Im zweiten Schritt, der Umsetzung der Informationskampagne, gibt es unterschiedliche Maßnahmen, die einzeln oder in Kombination zum Einsatz kommen können. „Informationsveranstaltungen und Diskussionen mit Experten gehören genauso dazu wie Bürgerkonferenzen, Bürgerexperten oder Bürgergutachten“, zählt Uwe Pfenning als Beispiele auf. „Mit Hilfe dieser Beteiligungsformen können sich die Bürger über Technologien wie Photovoltaik, Windkraft, Biomasse oder Geothermie, innovative Speicherkonzepte für Wärme und Strom sowie die damit verbundenen Geschäftsmodelle schlau machen. Als ‚technikmündige‘ Bürger können sie sich dann ein eigenes Urteil bilden und schlussendlich gemeinsam entscheiden, welchen Weg Metzingen einschlagen soll“, so Pfenning weiter.
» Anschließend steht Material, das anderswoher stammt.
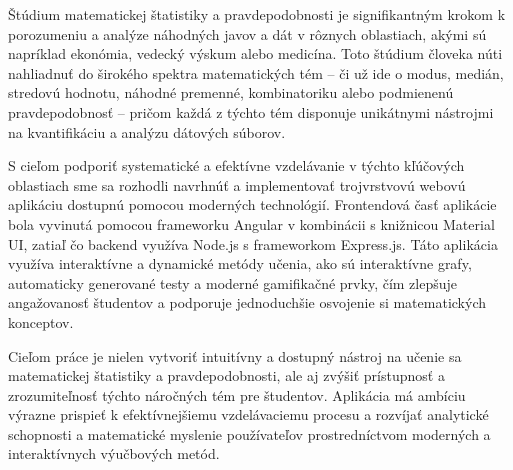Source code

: Štúdium matematickej štatistiky a pravdepodobnosti je signifikantným krokom k porozumeniu a analýze náhodných javov a dát v rôznych oblastiach, akými sú napríklad ekonómia, vedecký výskum alebo medicína.
Toto štúdium človeka núti nahliadnuť do širokého spektra matematických tém – či už ide o modus, medián, stredovú hodnotu, náhodné premenné, kombinatoriku alebo podmienenú pravdepodobnosť – pričom každá z týchto tém disponuje unikátnymi nástrojmi na kvantifikáciu a analýzu dátových súborov.

S cieľom podporiť systematické a efektívne vzdelávanie v týchto kľúčových oblastiach sme sa rozhodli navrhnúť a implementovať trojvrstvovú webovú aplikáciu dostupnú pomocou moderných technológií.
Frontendová časť aplikácie bola vyvinutá pomocou frameworku Angular v kombinácii s knižnicou Material UI, zatiaľ čo backend využíva Node.js s frameworkom Express.js.
Táto aplikácia využíva interaktívne a dynamické metódy učenia, ako sú interaktívne grafy, automaticky generované testy a moderné gamifikačné prvky, čím zlepšuje angažovanosť študentov a podporuje jednoduchšie osvojenie si matematických konceptov.

Cieľom práce je nielen vytvoriť intuitívny a dostupný nástroj na učenie sa matematickej štatistiky a pravdepodobnosti, ale aj zvýšiť prístupnosť a zrozumiteľnosť týchto náročných tém pre študentov. 
Aplikácia má ambíciu výrazne prispieť k efektívnejšiemu vzdelávaciemu procesu a rozvíjať analytické schopnosti a matematické myslenie používateľov prostredníctvom moderných a interaktívnych výučbových metód.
„Hinter die Steckdose schauen“
Bei ihrer Arbeit können die Stuttgarter DLR-Forschern bereits auf die Erfahrungen aus mehreren Vorgängerprojekten zurückgreifen. „Es hat sich gezeigt, dass die Bürger sich mehr für das Thema lokale Energiewende interessieren, als man gemeinhin annimmt. Sie wollen hinter die Steckdose schauen und wissen, wo ihre Energie herkommt und mit welchen Technologien sie hergestellt wird“, bilanziert Projektleiter Uwe Pfenning. Entscheidende Voraussetzung für das Gelingen der geplanten Informationskampagne sei allerdings, dass man die Bürger mit Informationen dort abhole, wo sie sind – sprich keine technischen oder wissenschaftlichen Details vermittle, sondern einen für Laien verständlichen Überblick gebe, der die zur Verfügung stehenden Möglichkeiten für die Energieversorgung der Zukunft aufzeige.
Zur Studie
Die Studie „Energieautarkes Metzingen“ soll klären, inwieweit eine autarke Energieversorgung auf Basis erneuerbarer Energien in Metzingen möglich ist und welches Meinungsbild die Bevölkerung zu einer solchen Umstellung der Energieversorgung vertritt. Die Studie ist Teil des Förderprogramms BWPLUS (Baden-Württemberg Programm Lebensgrundlage, Umwelt und ihre Sicherung) des Ministeriums für Umwelt, Klima und Energiewirtschaft Baden-Württemberg. Ziel des Förderprogramms ist es, Projekte der anwendungsorientierten Umweltforschung zu fördern, die für Baden-Württemberg in besonderem Maße relevant sind. Entwickelt werden sollen natur- und sozialwissenschaftliche, technische und methodische Beiträge sowie Instrumente zur Lösung von Problemen, um die Herausforderungen zu bestehen, eine dauerhaft lebenswerte Umwelt zu gestalten. Die Beiträge zur technischen Systemanalyse und Rahmenbedingungen einer Energieautonomie werden von Instituten der Universität Stuttgart geleistet.